Cats and dogs based in Manchester are the ones left looking elsewhere for somewhere to sleep. 29% of Mancunians said they were against pets in their bed, with Cardiff second (28%) and Bristol third (26%).

There is evidence out there that suggests it’s not a bad idea too. On cold nights in particular, a dog’s warmth can keep us toasty in bed. Aside from their fur coats, a dog’s body temperature is three to six degrees higher than a human’s.

Instinctively, you might think your quality of sleep, or your pet’s behaviour may be affected by sleeping on the bed every night. Recent studies have shown it doesn’t necessarily negatively affect your quality of sleep, and sleep health expert Martin Reed said if it works for you, then carry on:

“If you are happy sleeping with your pet, there is no reason to stop. However, if you find sleep difficult, you may want to try sleeping without your pet for a week or two to see if that has any effect on your sleep. You can always start by not allowing them on the bed, and then progress to not allowing them in the bedroom.”

We also spoke to certified dog trainer Kristi Benson, who said dogs won’t develop any behavioural issues as a result of sleeping on the bed:

“You may have been told that allowing a dog on the bed will make the dog dominant, or cause jealousy issues between the dog and the people.”

“Luckily for these people and their dogs, modern dog training has consigned all those ideas to the waste bin. Dogs sleeping on the bed are not gaining any status in the relationship or likely to develop worrisome behaviour problems from it”

Pets make for better mental health

We also asked pet owners if they thought that their cat or dog had a positive impact on their stress levels, to which 77% agreed.

Again, the science is out there when looking for an explanation. A 2015 study in Japan found that a hormone associated with human bonding and love also applies to interactions with your pet dog. Levels of Oxycontin were found to increase in both humans and dogs when engaging in 30 minutes of eye contact.

The affection we get from pets can have a powerful affect on our mental health, as Dr. Kelly Kandra Hughes confirmed:

“In order to meet our highest potential, humans' more basic needs of safety and belonging/love need to be met.

“Having a pet is like a two-for-one with our lower needs -- they provide us with unconditional love and companionship and help us feel more secure in our living situations.”

Pet ownership is also good for our physical health – particularly if you have a dog.
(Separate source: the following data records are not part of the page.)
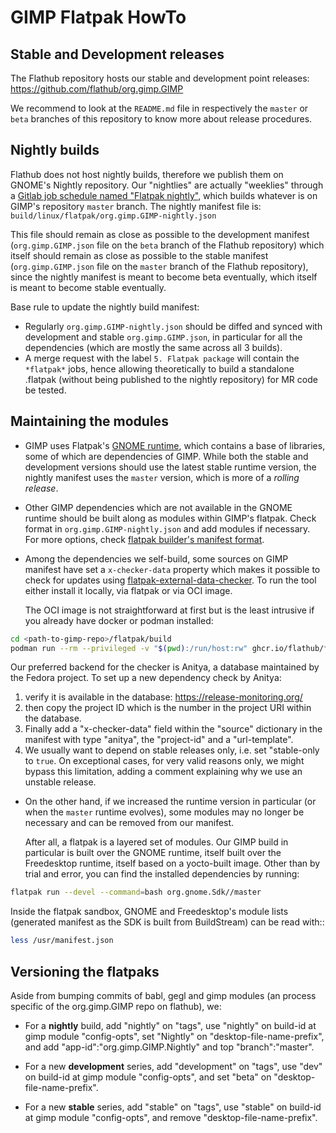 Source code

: # GIMP Flatpak HowTo

## Stable and Development releases

The Flathub repository hosts our stable and development point releases:
https://github.com/flathub/org.gimp.GIMP

We recommend to look at the `README.md` file in respectively the `master` or
`beta` branches of this repository to know more about release procedures.

## Nightly builds

Flathub does not host nightly builds, therefore we publish them on GNOME's
Nightly repository. Our "nightlies" are actually "weeklies" through a [Gitlab job
schedule named "Flatpak
nightly"](https://gitlab.gnome.org/GNOME/gimp/-/pipeline_schedules), which builds
whatever is on GIMP's repository `master` branch. The nightly manifest file is:
`build/linux/flatpak/org.gimp.GIMP-nightly.json`

This file should remain as close as possible to the development manifest
(`org.gimp.GIMP.json` file on the `beta` branch of the Flathub repository) which
itself should remain as close as possible to the stable manifest
(`org.gimp.GIMP.json` file on the `master` branch of the Flathub repository),
since the nightly manifest is meant to become beta eventually, which itself is
meant to become stable eventually.

Base rule to update the nightly build manifest:

* Regularly `org.gimp.GIMP-nightly.json` should be diffed and synced with
  development and stable `org.gimp.GIMP.json`, in particular for all the
  dependencies (which are mostly the same across all 3 builds).
* A merge request with the label `5. Flatpak package` will contain the `*flatpak*`
  jobs, hence allowing theoretically to build a standalone .flatpak (without being
  published to the nightly repository) for MR code be tested.

## Maintaining the modules

* GIMP uses Flatpak's [GNOME runtime](http://flatpak.org/runtimes.html), which
  contains a base of libraries, some of which are dependencies of GIMP.
  While both the stable and development versions should use the latest stable
  runtime version, the nightly manifest uses the `master` version, which is more
  of a *rolling release*.

* Other GIMP dependencies which are not available in the GNOME runtime
  should be built along as modules within GIMP's flatpak.
  Check format in `org.gimp.GIMP-nightly.json` and add modules if
  necessary. For more options, check [flatpak builder's manifest
  format](http://flatpak.org/flatpak/flatpak-docs.html#flatpak-builder).

* Among the dependencies we self-build, some sources on GIMP manifest have set a
  `x-checker-data` property which makes it possible to check for updates using
  [flatpak-external-data-checker](https://github.com/flathub/flatpak-external-data-checker).
  To run the tool either install it locally, via flatpak or via OCI image.

  The OCI image is not straightforward at first but is the least intrusive
  if you already have docker or podman installed:

```sh
cd <path-to-gimp-repo>/flatpak/build
podman run --rm --privileged -v "$(pwd):/run/host:rw" ghcr.io/flathub/flatpak-external-data-checker:latest /run/host/org.gimp.GIMP-nightly.json
```

  Our preferred backend for the checker is Anitya, a database maintained
  by the Fedora project. To set up a new dependency check by Anitya:

  1. verify it is available in the database: https://release-monitoring.org/
  2. then copy the project ID which is the number in the project URI
     within the database.
  3. Finally add a "x-checker-data" field within the "source" dictionary
     in the manifest with type "anitya", the "project-id" and a
     "url-template".
  4. We usually want to depend on stable releases only, i.e. set
     "stable-only to `true`. On exceptional cases, for very valid
     reasons only, we might bypass this limitation, adding a comment
     explaining why we use an unstable release.

* On the other hand, if we increased the runtime version in particular (or when
  the `master` runtime evolves), some modules may no longer be necessary and can
  be removed from our manifest.

  After all, a flatpak is a layered set of modules. Our GIMP build in particular
  is built over the GNOME runtime, itself built over the Freedesktop
  runtime, itself based on a yocto-built image.
  Other than by trial and error, you can find the installed dependencies
  by running:

```sh
flatpak run --devel --command=bash org.gnome.Sdk//master
```

Inside the flatpak sandbox, GNOME and Freedesktop's module lists
(generated manifest as the SDK is built from BuildStream) can be read with::

```sh
less /usr/manifest.json
```

## Versioning the flatpaks

Aside from bumping commits of babl, gegl and gimp modules (an
process specific of the org.gimp.GIMP repo on flathub), we:

* For a **nightly** build, add "nightly" on "tags",
  use "nightly" on build-id at gimp module "config-opts",
  set "Nightly" on "desktop-file-name-prefix", and
  add "app-id":"org.gimp.GIMP.Nightly" and top "branch":"master".

* For a new **development** series, add "development" on "tags",
  use "dev" on build-id at gimp module "config-opts", and
  set "beta" on "desktop-file-name-prefix".

* For a new **stable** series, add "stable" on "tags",
  use "stable" on build-id at gimp module "config-opts", and
  remove "desktop-file-name-prefix".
Due to the increase in exercise you inevitably get from walking a dog, canine ownership has been linked to a reduction in your risk of cardiovascular disease.

But pets still know how to embarrass us

Despite the raft of benefits pets bring to our lives, they can still be more than a little troublesome around the home. We asked respondents to tell us the most embarrassing or naughtiest thing their pet has done, and pet owners across the country will recognise the list of misdemeanours well.

The top two are classics when it comes to pet misbehaviour. 31% of pet owners have found their beloved pet pooch eating without permission or weeing indoors.

Other common areas for disobedience occur when guests come to town. Whilst 15% of pets have eaten a guests food, and 10% have chewed on their shoes, 16% have committed quite possibly the most embarrassing of acts on their guests – by humping their leg.